To do.
Give back, exactly and with nothing added, the lines that run from the one containing "by editing this" to the final line below.
Content starts
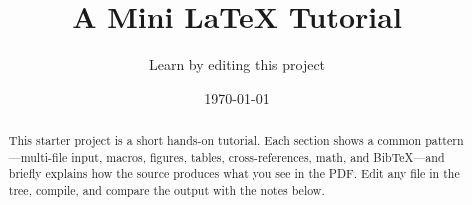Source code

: \documentclass[11pt]{article}
\title{A Mini \LaTeX{} Tutorial}
\author{Learn by editing this project}
\date{\today}
\begin{document}
\maketitle

\begin{abstract}
This starter project is a short hands-on tutorial.
Each section shows a common pattern---multi-file input, macros, figures,
tables, cross-references, math, and BibTeX---and briefly explains how the
source produces what you see in the PDF. Edit any file in the tree, compile,
and compare the output with the notes below.
\end{abstract}

\tableofcontents
\newpage






{}

\end{document}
Content ends
Exercise solution.
\author{Learn by editing this project}
\date{\today}
\begin{document}
\maketitle

\begin{abstract}
This starter project is a short hands-on tutorial.
Each section shows a common pattern---multi-file input, macros, figures,
tables, cross-references, math, and BibTeX---and briefly explains how the
source produces what you see in the PDF. Edit any file in the tree, compile,
and compare the output with the notes below.
\end{abstract}

\tableofcontents
\newpage






{}

\end{document}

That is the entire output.